Certainly Mr. Spielberg is a free human being and allowed to choose his business and artistic endeavors by whatever criteria he wants. And it is also certainly true that the situation in Sudan is a monumental human tragedy. It is also true that China has many ties with Sudan, though it is far from certain whether China’s connection is a help or hindrance to the situation in Darfur. It is also far from certain whether China could do anything different that would improve things; if external factors like that were effective, surely the words and actions of dozens of other countries would have done some good by now – which doesn’t appear to be the case.
I know that historically, the modern Olympics have been used for political purposes. We’ve had countries boycotting the competition because of attitudes toward the host country quite a few times, but did the USSR pull out of Afghanistan because some countries wouldn’t go to Moscow in 1980? I think other factors caused their retreat, and the main result of the boycott was to deny worthy athletes their chance on the world stage. If Jesse Owens had refused to go to Germany because of the Nazis’ racist views, the world would have been denied the far more powerful statement he made by winning there.
But just because politics has intersected with the Olympics in the past doesn’t mean it should continue to do so. The whole ideal of the Olympic movement is that when it comes to sporting competition, everyone can come together without regard to relations between their homelands. Of course this may be an impossible ideal, but that doesn’t mean it should be abandoned. And let’s face it: if there was a boycott by every person and every nation that had a grievance with another nation participating, there would be no one on the fields at all. The world is far from a harmonious place. And I firmly believe that you gain more by engagement than by silence – when did “we refuse to talk to you until you agree with us on everything” ever solve an issue?
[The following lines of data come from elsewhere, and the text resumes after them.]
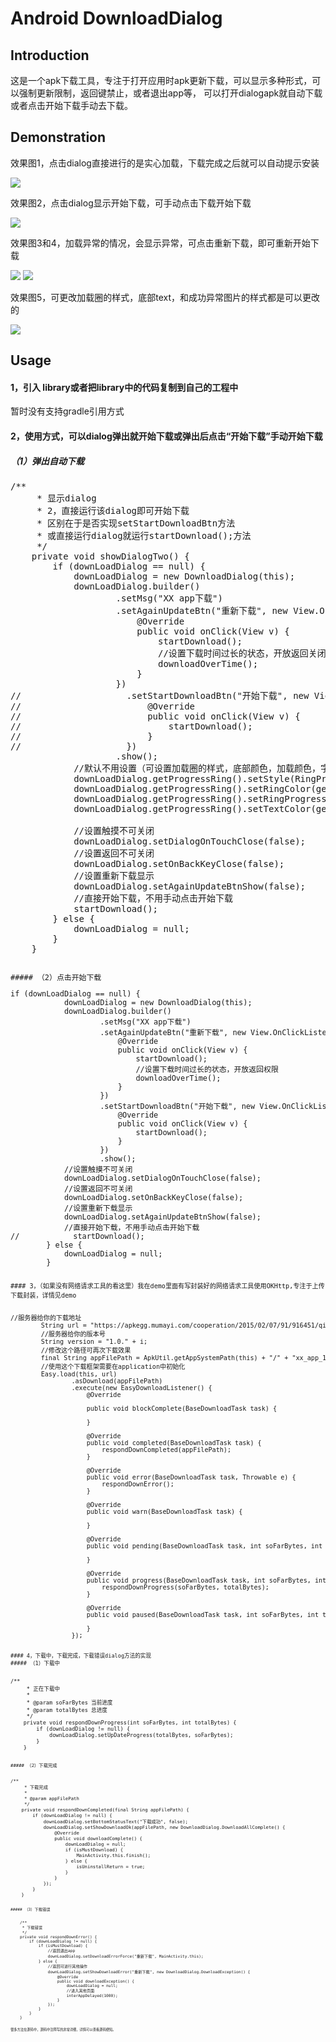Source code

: Android DownloadDialog
==
Introduction
--
这是一个apk下载工具，专注于打开应用时apk更新下载，可以显示多种形式，可以强制更新限制，返回键禁止，或者退出app等，
可以打开dialogapk就自动下载或者点击开始下载手动去下载。

Demonstration
--
效果图1，点击dialog直接进行的是实心加载，下载完成之后就可以自动提示安装

![](https://github.com/Arthurshen98/DownloadDialog/blob/master/gif/download_1.gif) 

效果图2，点击dialog显示开始下载，可手动点击下载开始下载

![](https://github.com/Arthurshen98/DownloadDialog/blob/master/gif/download_2.gif) 

效果图3和4，加载异常的情况，会显示异常，可点击重新下载，即可重新开始下载

![](https://github.com/Arthurshen98/DownloadDialog/blob/master/gif/download_4.gif) 
![](https://github.com/Arthurshen98/DownloadDialog/blob/master/gif/download_5.gif) 

效果图5，可更改加载圈的样式，底部text，和成功异常图片的样式都是可以更改的

![](https://github.com/Arthurshen98/DownloadDialog/blob/master/gif/download_8.gif)

Usage
--
#### 1，引入 library或者把library中的代码复制到自己的工程中

暂时没有支持gradle引用方式

#### 2，使用方式，可以dialog弹出就开始下载或弹出后点击“开始下载”手动开始下载

##### （1）弹出自动下载

<pre>
/**
     * 显示dialog
     * 2，直接运行该dialog即可开始下载
     * 区别在于是否实现setStartDownloadBtn方法
     * 或直接运行dialog就运行startDownload();方法
     */
    private void showDialogTwo() {
        if (downLoadDialog == null) {
            downLoadDialog = new DownloadDialog(this);
            downLoadDialog.builder()
                    .setMsg("XX app下载")
                    .setAgainUpdateBtn("重新下载", new View.OnClickListener() {
                        @Override
                        public void onClick(View v) {
                            startDownload();
                            //设置下载时间过长的状态，开放返回关闭dialog权限
                            downloadOverTime();
                        }
                    })
//                    .setStartDownloadBtn("开始下载", new View.OnClickListener() {
//                        @Override
//                        public void onClick(View v) {
//                            startDownload();
//                        }
//                    })
                    .show();
            //默认不用设置（可设置加载圈的样式，底部颜色，加载颜色，字体颜色）
            downLoadDialog.getProgressRing().setStyle(RingProgressBar.FILL);
            downLoadDialog.getProgressRing().setRingColor(getResources().getColor(R.color.colorPrimary));
            downLoadDialog.getProgressRing().setRingProgressColor(getResources().getColor(R.color.colorPrimary));
            downLoadDialog.getProgressRing().setTextColor(getResources().getColor(R.color.colorPrimary));

            //设置触摸不可关闭
            downLoadDialog.setDialogOnTouchClose(false);
            //设置返回不可关闭
            downLoadDialog.setOnBackKeyClose(false);
            //设置重新下载显示
            downLoadDialog.setAgainUpdateBtnShow(false);
            //直接开始下载，不用手动点击开始下载
            startDownload();
        } else {
            downLoadDialog = null;
        }
    }
<code>

##### （2）点击开始下载
<pre>
if (downLoadDialog == null) {
            downLoadDialog = new DownloadDialog(this);
            downLoadDialog.builder()
                    .setMsg("XX app下载")
                    .setAgainUpdateBtn("重新下载", new View.OnClickListener() {
                        @Override
                        public void onClick(View v) {
                            startDownload();
                            //设置下载时间过长的状态，开放返回权限
                            downloadOverTime();
                        }
                    })
                    .setStartDownloadBtn("开始下载", new View.OnClickListener() {
                        @Override
                        public void onClick(View v) {
                            startDownload();
                        }
                    })
                    .show();
            //设置触摸不可关闭
            downLoadDialog.setDialogOnTouchClose(false);
            //设置返回不可关闭
            downLoadDialog.setOnBackKeyClose(false);
            //设置重新下载显示
            downLoadDialog.setAgainUpdateBtnShow(false);
            //直接开始下载，不用手动点击开始下载
//            startDownload();
        } else {
            downLoadDialog = null;
        }
<code>

#### 3，（如果没有网络请求工具的看这里）我在demo里面有写封装好的网络请求工具使用OKHttp,专注于上传下载封装，详情见demo

<pre>
//服务器给你的下载地址
        String url = "https://apkegg.mumayi.com/cooperation/2015/02/07/91/916451/qihuanshejiFantaShooting_V2.21_mumayi_8c478.apk";
        //服务器给你的版本号
        String version = "1.0." + i;
        //修改这个路径可再次下载效果
        final String appFilePath = ApkUtil.getAppSystemPath(this) + "/" + "xx_app_13" + version + ".apk";
        //使用这个下载框架需要在application中初始化
        Easy.load(this, url)
                .asDownload(appFilePath)
                .execute(new EasyDownloadListener() {
                    @Override

                    public void blockComplete(BaseDownloadTask task) {

                    }

                    @Override
                    public void completed(BaseDownloadTask task) {
                        respondDownCompleted(appFilePath);
                    }

                    @Override
                    public void error(BaseDownloadTask task, Throwable e) {
                        respondDownError();
                    }

                    @Override
                    public void warn(BaseDownloadTask task) {

                    }

                    @Override
                    public void pending(BaseDownloadTask task, int soFarBytes, int totalBytes) {

                    }

                    @Override
                    public void progress(BaseDownloadTask task, int soFarBytes, int totalBytes) {
                        respondDownProgress(soFarBytes, totalBytes);
                    }

                    @Override
                    public void paused(BaseDownloadTask task, int soFarBytes, int totalBytes) {

                    }
                });
<code>

#### 4，下载中，下载完成，下载错误dialog方法的实现
##### （1）下载中

<pre>
/**
     * 正在下载中
     *
     * @param soFarBytes 当前进度
     * @param totalBytes 总进度
     */
    private void respondDownProgress(int soFarBytes, int totalBytes) {
        if (downLoadDialog != null) {
            downLoadDialog.setUpDateProgress(totalBytes, soFarBytes);
        }
    }
<code>

##### （2）下载完成

<pre>
/**
     * 下载完成
     *
     * @param appFilePath
     */
    private void respondDownCompleted(final String appFilePath) {
        if (downLoadDialog != null) {
            downLoadDialog.setBottomStatusText("下载成功", false);
            downLoadDialog.setShowDownloadOk(appFilePath, new DownloadDialog.DownloadAllComplete() {
                @Override
                public void downloadComplete() {
                    downLoadDialog = null;
                    if (isMustDownload) {
                        MainActivity.this.finish();
                    } else {
                        isUninstallReturn = true;
                    }
                }
            });
        }
    }
<code>

##### （3）下载错误

<pre>
    /**
     * 下载错误
     */
    private void respondDownError() {
        if (downLoadDialog != null) {
            if (isMustDownload) {
                //返回退出app
                downLoadDialog.setDownloadErrorForce("重新下载", MainActivity.this);
            } else {
                //返回可进行其他操作
                downLoadDialog.setShowDownloadError("重新下载", new DownloadDialog.DownloadException() {
                    @Override
                    public void downloadException() {
                        downLoadDialog = null;
                        //进入其他页面
                        interAppDelayed(1000);
                    }
                });
            }
        }
    }
<code>

很多方法在源码中，源码中注释写的非常详细，详情可以查看源码便知。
The Beijing Organizing Committee for the Olympic Games is an actual government agency here, so I can’t argue that dealing with BOCOG is not the same as dealing with the country’s leadership. But I would be dreaming if I felt that BOCOG has any influence over China’s foreign policy. Spielberg’s statements perhaps embarrass China’s leaders a little (very little, I’m guessing, in spite of what Western media say), but it would be still more dreaming to think that a little embarrassment is going to change their policies. They’re so used to Western media badmouthing them on any number of issues that they’ve developed pretty thick skin. Spielberg could make just as powerful a statement without quitting; he would put China in the position of continuing to deal with him in spite of his statements or the embarrassment of firing him (which might be greater than that caused by his quitting). His withdrawal makes it easy for China and BOCOG to take the high ground:
"Some people are attempting to link the Darfur issue with Chinese government policies in Sudan, even with the organisation of the Olympics. If they don't know the Chinese policy, I can understand. But if they have got some objectives, especially political objectives, we cannot accept that." – Liu Jianchao, Foreign Ministry spokesman. Read more.The bottom line, of course, is that none of this makes one whit of difference. The Opening Ceremonies will start on August 8, 2008 at 8:08pm with or without their famous American consultant, and will no doubt be spectacular. Putting on an impressive show is something they know how to do in this country. Spielberg’s statements will not change China’s policy and will not help ease any suffering in Darfur. Maybe it will assuage his own conscience a bit, but in the world outside of his head, nothing is accomplished.
OK, that’s enough ranting for now. I sincerely hope someone can come up with words and actions that really do matter.